If the OneTaste case succeeds, it will accelerate the erosion of due process in favor of procedural gamesmanship. The beachhead to authoritarianism in American law will have been established not by foreign influences or sharia law. Liberty and the rule of law will have been destroyed by Woke prosecutors trained in the most corrupt and slanted era of American justice, including those prosecutors who have graduated to the bench.
A Woke Fantasy Collides with Reality
This entire case is a woke prosecutor’s fever dream, enabled by a judiciary too eager to rubber-stamp government overreach. The government relies heavily on its own skewed press releases, media sensationalism, and particularly dubious reporting portraying OneTaste as a “Sex Cult.”
But headlines don’t equal evidence. Nicole Daedone and Rachel Cherwitz are Keith Raniere, not.
Prosecutors have yet to identify any act of forced labor or any victim coerced into work. Their case rests entirely on the narrative of coercion, devoid of factual support.
Here’s the irony: this prosecution could destroy the doctrinal foundation of conspiracy law. By overreaching, these Woke prosecutors have created the perfect test case for dismantling America’s flawed conspiracy doctrine.
If the defense wins, it could open the door to future challenges to a system that prioritizes association over individual culpability.
Will Trump End This Circus?
The OneTaste case may not even reach a verdict.
As Donald Trump returns to the White House, expect a seismic shift in federal prosecutions. A Pam Bondi-led Department of Justice would likely reevaluate—and dismiss—politically motivated cases like this one. President-Elect Trump said this earlier today:
For too long, the partisan Department of Justice has been weaponized against me and other Republicans - Not anymore. Pam will refocus the DOJ to its intended purpose of fighting Crime, and Making America Safe Again. I have known Pam for many years — She is smart and tough, and is an AMERICA FIRST Fighter, who will do a terrific job as Attorney General!
The current prosecution reflects a broader Woke agenda that weaponizes law to target select and controversial persons and ideas.
Under Trump, the DOJ might finally put an end to this circus.
The Stakes Are High
The OneTaste trial is about more than two defendants. It’s a referendum on the future of conspiracy law.

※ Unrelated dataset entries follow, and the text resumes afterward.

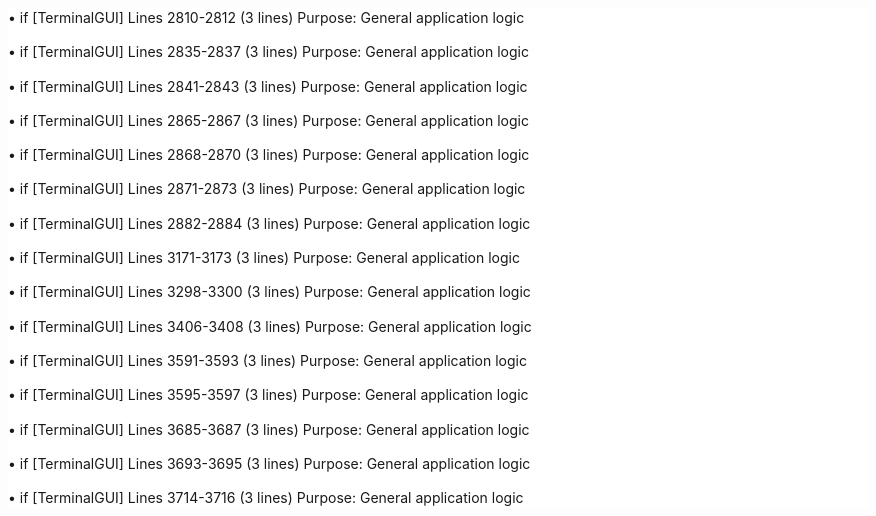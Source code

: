    • if [TerminalGUI]
     Lines 2810-2812 (3 lines)
     Purpose: General application logic

   • if [TerminalGUI]
     Lines 2835-2837 (3 lines)
     Purpose: General application logic

   • if [TerminalGUI]
     Lines 2841-2843 (3 lines)
     Purpose: General application logic

   • if [TerminalGUI]
     Lines 2865-2867 (3 lines)
     Purpose: General application logic

   • if [TerminalGUI]
     Lines 2868-2870 (3 lines)
     Purpose: General application logic

   • if [TerminalGUI]
     Lines 2871-2873 (3 lines)
     Purpose: General application logic

   • if [TerminalGUI]
     Lines 2882-2884 (3 lines)
     Purpose: General application logic

   • if [TerminalGUI]
     Lines 3171-3173 (3 lines)
     Purpose: General application logic

   • if [TerminalGUI]
     Lines 3298-3300 (3 lines)
     Purpose: General application logic

   • if [TerminalGUI]
     Lines 3406-3408 (3 lines)
     Purpose: General application logic

   • if [TerminalGUI]
     Lines 3591-3593 (3 lines)
     Purpose: General application logic

   • if [TerminalGUI]
     Lines 3595-3597 (3 lines)
     Purpose: General application logic

   • if [TerminalGUI]
     Lines 3685-3687 (3 lines)
     Purpose: General application logic

   • if [TerminalGUI]
     Lines 3693-3695 (3 lines)
     Purpose: General application logic

   • if [TerminalGUI]
     Lines 3714-3716 (3 lines)
     Purpose: General application logic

The government’s case relies on the notion that guilt can exist without a crime, a doctrine as dangerous as it is illogical.
Meanwhile, the defense can show that the absence of substantive crimes undermines the entire charge. This strategy could expose the hollowness of the government’s case, forcing prosecutors to reckon with their own overreach and re-read Pinkerton.
The stakes couldn’t be higher. A victory for the defense could set a precedent limiting conspiracy charges to cases where real crimes occur. That would be a win for Daedone and Cherwitz and anyone caught in the web of America’s sprawling conspiracy laws.
This trial has become a cautionary tale about the dangers of prosecutorial overreach and the fragility of justice under an unchecked conspiracy doctrine. The question is no longer whether the OneTaste defendants are guilty. The real question is whether America’s conspiracy laws are compatible with the principles of justice they claim to serve.
The OneTaste trial marks the beginning of the end for “guilty by association” as the backbone of federal prosecutions. The government may have to do some crime-fighting and charge real, substantive, meat-and-potatoes crimes rather than charge a conspiracy and offer a draconian plea against unlimited criminal liability and jail time. It will be a turning point in American law—and long overdue.